There are reasons to be optimistic about emerging markets with the region able to satisfy the growing trend for ethical investments, according to Jim Roth, founder of private equity firm Leapfrog Investments.

"There's significant numbers of businesses in emerging markets that tend to be family-owned and family run, and they often want to leave a very positive social legacy. They're often very attracted by the idea of capital that's not just seeking to make private-equity style returns, but is also seeking to have a very positive social impact," he told CNBC Thursday.

How to invest with a positive social impact

One company Roth's firm is invested in is called BIMA, which specialises in providing insurance and operates across Asia, Africa and Latin America. Roth used BIMA as an example of a company that provides decent returns while providing a social benefit.
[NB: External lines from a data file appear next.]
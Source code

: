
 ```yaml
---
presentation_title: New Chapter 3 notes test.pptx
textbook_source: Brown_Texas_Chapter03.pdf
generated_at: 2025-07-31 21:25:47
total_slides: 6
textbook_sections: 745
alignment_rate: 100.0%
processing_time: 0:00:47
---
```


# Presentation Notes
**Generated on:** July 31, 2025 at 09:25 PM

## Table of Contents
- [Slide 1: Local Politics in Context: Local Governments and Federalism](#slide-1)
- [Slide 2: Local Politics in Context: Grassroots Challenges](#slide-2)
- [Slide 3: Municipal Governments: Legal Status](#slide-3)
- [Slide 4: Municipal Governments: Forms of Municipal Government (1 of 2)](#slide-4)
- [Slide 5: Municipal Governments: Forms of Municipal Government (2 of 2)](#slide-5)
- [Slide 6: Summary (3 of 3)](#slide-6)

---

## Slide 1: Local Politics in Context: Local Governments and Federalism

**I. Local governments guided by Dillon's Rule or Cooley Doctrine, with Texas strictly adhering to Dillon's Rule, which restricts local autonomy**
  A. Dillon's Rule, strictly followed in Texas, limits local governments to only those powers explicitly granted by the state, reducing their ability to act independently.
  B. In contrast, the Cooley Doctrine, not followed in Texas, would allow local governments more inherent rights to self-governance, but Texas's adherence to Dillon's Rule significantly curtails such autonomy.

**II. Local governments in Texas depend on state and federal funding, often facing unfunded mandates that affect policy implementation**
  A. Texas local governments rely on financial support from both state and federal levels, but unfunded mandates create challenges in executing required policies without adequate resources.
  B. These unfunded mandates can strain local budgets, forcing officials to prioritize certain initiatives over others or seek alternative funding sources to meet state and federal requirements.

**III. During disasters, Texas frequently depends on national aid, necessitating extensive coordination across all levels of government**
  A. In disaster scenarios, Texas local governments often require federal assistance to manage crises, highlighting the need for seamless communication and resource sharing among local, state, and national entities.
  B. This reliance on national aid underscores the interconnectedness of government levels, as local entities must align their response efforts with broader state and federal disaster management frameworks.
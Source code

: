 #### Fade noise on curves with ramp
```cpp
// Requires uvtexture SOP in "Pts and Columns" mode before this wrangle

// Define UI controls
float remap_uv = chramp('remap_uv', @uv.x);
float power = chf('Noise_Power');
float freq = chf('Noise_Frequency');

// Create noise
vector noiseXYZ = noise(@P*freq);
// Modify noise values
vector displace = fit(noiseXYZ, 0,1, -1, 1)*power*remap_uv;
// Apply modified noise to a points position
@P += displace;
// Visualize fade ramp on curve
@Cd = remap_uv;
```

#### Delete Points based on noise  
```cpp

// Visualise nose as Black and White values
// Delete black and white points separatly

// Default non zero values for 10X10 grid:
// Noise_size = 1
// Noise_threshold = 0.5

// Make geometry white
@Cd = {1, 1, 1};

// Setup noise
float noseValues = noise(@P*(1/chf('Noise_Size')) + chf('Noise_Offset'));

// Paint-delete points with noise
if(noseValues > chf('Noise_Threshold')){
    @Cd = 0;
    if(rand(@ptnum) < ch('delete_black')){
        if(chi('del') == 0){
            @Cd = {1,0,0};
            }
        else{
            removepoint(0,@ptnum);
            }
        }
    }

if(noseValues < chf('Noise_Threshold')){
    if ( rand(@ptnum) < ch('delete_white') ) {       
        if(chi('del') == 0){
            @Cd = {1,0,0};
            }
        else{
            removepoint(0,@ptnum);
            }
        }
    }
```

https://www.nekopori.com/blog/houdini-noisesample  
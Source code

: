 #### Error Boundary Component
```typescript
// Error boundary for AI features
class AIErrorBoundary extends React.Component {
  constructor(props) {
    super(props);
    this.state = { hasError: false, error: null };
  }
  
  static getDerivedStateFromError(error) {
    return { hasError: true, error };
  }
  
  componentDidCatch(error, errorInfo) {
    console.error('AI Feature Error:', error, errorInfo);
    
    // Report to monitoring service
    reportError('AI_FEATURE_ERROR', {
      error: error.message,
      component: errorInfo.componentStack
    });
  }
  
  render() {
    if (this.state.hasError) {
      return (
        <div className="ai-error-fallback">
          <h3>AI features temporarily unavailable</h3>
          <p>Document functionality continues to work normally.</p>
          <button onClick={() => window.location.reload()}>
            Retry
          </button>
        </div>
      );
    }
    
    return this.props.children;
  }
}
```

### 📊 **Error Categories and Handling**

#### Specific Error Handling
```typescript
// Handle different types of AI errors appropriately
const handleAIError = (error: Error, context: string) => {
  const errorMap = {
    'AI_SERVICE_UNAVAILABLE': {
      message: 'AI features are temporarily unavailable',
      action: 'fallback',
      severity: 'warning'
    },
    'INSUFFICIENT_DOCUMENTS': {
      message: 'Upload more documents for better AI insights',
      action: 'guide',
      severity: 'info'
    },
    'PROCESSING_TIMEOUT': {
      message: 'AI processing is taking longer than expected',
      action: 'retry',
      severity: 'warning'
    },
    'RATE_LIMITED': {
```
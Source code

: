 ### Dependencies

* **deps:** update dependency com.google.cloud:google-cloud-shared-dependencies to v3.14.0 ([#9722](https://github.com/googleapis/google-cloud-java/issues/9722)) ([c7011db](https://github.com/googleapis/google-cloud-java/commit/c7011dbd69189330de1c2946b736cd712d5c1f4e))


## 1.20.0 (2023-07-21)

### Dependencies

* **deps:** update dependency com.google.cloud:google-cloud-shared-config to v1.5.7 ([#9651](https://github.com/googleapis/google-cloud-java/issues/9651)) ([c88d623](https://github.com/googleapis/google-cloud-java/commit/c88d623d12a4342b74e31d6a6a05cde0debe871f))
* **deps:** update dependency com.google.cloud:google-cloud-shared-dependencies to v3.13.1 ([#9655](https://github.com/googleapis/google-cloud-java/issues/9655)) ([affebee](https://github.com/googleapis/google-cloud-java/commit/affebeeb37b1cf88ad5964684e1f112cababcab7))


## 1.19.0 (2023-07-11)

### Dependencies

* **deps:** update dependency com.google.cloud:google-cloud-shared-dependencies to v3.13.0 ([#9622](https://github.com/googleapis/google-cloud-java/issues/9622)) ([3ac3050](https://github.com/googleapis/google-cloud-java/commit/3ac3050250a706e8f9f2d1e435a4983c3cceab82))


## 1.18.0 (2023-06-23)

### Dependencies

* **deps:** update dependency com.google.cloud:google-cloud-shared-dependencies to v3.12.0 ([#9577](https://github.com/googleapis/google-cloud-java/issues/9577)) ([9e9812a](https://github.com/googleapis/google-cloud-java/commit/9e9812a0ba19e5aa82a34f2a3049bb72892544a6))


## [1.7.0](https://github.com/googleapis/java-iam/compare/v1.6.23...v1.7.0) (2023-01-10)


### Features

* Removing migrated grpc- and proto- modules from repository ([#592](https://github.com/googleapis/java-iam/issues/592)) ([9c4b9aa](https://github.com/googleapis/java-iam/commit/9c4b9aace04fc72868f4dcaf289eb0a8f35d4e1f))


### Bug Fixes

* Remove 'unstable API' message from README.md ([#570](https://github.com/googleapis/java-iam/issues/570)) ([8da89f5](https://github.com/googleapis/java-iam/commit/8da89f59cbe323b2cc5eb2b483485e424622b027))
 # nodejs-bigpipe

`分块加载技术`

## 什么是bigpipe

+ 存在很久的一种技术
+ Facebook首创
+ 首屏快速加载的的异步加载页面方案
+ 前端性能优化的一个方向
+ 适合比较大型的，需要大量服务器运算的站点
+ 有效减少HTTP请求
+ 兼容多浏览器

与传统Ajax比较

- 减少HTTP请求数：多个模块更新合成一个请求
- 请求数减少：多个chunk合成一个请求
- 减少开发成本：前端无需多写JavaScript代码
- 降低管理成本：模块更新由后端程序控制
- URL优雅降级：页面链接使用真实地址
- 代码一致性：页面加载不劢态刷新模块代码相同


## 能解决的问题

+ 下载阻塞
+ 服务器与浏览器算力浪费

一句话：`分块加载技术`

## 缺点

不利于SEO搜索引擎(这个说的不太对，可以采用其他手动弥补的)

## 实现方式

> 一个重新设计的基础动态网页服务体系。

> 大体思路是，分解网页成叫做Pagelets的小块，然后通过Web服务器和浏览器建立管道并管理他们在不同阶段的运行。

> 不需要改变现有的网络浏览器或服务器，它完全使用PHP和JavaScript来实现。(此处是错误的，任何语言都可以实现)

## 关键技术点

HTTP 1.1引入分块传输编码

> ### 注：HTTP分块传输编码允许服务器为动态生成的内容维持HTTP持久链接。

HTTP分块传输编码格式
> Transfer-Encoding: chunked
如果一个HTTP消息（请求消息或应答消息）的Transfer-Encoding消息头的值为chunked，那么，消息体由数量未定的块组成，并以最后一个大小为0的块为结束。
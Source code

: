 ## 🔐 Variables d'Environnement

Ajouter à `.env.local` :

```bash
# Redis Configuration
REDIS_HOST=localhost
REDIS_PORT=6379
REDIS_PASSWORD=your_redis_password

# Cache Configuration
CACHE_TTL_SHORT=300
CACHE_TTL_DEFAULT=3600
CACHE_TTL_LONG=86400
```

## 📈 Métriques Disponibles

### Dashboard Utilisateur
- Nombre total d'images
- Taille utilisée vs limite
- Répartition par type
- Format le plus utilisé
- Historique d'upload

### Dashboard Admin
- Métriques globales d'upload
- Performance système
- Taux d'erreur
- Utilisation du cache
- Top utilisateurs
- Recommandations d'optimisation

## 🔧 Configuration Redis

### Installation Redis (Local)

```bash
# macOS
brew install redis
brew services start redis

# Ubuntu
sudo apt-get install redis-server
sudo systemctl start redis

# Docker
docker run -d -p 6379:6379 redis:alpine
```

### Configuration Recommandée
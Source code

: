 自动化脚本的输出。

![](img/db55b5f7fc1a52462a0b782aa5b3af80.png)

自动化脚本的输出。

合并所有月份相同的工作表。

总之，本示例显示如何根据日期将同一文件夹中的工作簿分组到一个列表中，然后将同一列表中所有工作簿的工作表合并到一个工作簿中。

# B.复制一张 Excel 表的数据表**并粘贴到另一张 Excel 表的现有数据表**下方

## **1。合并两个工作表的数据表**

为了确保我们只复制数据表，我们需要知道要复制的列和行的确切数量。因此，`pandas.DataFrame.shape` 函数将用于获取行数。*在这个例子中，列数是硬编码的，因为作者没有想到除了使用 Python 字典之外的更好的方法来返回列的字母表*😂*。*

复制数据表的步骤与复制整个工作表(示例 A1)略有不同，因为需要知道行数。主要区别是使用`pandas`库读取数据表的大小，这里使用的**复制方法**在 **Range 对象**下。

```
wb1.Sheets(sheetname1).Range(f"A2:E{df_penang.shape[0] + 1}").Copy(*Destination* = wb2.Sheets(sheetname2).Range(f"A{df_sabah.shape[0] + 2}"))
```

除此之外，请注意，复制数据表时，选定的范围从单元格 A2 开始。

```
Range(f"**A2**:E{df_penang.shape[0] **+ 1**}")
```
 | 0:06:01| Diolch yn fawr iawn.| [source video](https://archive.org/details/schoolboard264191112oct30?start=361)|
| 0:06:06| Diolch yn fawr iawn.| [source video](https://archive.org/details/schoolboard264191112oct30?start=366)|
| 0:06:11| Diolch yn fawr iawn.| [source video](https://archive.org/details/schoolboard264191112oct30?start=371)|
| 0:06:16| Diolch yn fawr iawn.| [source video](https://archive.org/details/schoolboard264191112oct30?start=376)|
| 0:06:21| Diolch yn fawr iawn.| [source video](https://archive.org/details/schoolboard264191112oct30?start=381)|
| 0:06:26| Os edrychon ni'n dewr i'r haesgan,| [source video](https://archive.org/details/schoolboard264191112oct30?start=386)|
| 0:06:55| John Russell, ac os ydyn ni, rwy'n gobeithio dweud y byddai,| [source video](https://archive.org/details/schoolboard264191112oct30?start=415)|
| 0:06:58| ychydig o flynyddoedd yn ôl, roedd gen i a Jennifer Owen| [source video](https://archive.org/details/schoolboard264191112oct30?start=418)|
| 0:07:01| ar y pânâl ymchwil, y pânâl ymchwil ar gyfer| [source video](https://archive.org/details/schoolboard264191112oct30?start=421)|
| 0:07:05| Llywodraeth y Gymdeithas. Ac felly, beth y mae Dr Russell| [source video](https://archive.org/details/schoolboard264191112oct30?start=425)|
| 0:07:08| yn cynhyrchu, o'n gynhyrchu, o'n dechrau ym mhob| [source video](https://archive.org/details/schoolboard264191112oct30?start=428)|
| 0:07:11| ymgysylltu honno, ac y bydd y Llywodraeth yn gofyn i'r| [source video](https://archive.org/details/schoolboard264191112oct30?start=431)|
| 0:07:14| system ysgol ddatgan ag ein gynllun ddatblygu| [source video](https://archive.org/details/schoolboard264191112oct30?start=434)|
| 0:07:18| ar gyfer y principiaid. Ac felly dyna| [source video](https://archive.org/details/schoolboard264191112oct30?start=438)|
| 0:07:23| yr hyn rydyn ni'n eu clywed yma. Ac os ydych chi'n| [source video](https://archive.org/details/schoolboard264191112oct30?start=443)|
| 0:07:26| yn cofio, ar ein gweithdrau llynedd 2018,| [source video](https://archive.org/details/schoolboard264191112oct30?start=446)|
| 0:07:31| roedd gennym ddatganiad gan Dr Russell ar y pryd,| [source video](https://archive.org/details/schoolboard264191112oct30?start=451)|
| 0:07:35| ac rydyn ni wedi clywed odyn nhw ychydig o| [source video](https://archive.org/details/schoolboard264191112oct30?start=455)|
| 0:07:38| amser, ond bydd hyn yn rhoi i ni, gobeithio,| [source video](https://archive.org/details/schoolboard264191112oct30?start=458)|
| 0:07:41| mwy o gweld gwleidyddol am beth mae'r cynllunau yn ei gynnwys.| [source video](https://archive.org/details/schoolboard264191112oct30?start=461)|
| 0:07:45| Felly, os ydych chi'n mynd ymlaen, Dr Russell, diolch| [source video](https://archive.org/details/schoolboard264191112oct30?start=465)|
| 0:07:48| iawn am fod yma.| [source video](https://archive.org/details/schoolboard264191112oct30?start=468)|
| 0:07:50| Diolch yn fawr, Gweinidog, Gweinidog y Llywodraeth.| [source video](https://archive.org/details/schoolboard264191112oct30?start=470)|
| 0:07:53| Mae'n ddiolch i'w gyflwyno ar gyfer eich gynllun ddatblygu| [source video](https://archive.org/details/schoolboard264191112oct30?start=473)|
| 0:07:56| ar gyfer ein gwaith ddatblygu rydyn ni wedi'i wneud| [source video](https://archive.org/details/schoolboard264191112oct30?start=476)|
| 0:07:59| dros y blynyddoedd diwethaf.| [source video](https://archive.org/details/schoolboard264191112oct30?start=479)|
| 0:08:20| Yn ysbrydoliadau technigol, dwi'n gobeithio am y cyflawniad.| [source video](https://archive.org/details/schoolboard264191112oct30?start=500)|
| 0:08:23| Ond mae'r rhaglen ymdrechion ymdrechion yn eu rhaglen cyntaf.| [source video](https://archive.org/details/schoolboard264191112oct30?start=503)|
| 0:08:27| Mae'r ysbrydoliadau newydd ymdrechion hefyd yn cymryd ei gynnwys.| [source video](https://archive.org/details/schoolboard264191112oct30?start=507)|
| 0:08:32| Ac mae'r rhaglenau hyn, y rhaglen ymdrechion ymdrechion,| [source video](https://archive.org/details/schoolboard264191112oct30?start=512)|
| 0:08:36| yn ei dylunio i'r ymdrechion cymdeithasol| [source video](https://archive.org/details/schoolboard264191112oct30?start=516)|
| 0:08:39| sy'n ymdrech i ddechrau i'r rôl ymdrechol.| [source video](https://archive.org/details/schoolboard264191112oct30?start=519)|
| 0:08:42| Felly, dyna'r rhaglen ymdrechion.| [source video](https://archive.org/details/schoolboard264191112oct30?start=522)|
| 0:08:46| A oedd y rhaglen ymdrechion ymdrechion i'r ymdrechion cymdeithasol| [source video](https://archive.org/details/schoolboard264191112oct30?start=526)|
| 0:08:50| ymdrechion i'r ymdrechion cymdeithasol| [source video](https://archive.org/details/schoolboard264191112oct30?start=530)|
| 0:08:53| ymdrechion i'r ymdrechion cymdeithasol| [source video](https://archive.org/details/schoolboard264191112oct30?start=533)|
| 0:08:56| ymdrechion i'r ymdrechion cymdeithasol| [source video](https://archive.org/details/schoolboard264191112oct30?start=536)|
"It's an insurance business that sells insurance using mobile phones," he said. "It's been growing at half a million customers per month. It has 20 million customers."

Roth did not reveal the firm's performance, but said it was tracking top-tier emerging market investment returns.

Time to be responsible?

This need for responsible, ethical investing, is part of a wider trend in the financial industry. Several firms are now considering the environmental, social and governance (ESG) factors of a company as part of their investment process.

"2016 really was the year that responsible investing came of age," said Geir Lode, head of global equities for Hermes Investment Management, in a press release published last week.

"From Mark Carney, governor of the Bank of England, highlighting the risk that climate change poses to financial stability through to the increased adoption of ESG market indices, it seems that the investment world has accepted that factors beyond traditional financial metrics can be material."

More broadly, the potential for greater earnings growth in emerging markets compared to developed markets presents an optimistic case for investing in these regions, according to recent analysis by BNP Paribas.

"Valuations also support the case for emerging markets, with relative valuations on both a P/E (price to-earnings) and P/B (price-to-book) basis below their historical averages," Daniel Morris, senior investment strategist for the investment bank, said in a blog post published earlier this month.

"The recovery in earnings is crucially spreading beyond the commodity sectors, notably into consumer discretionary and technology."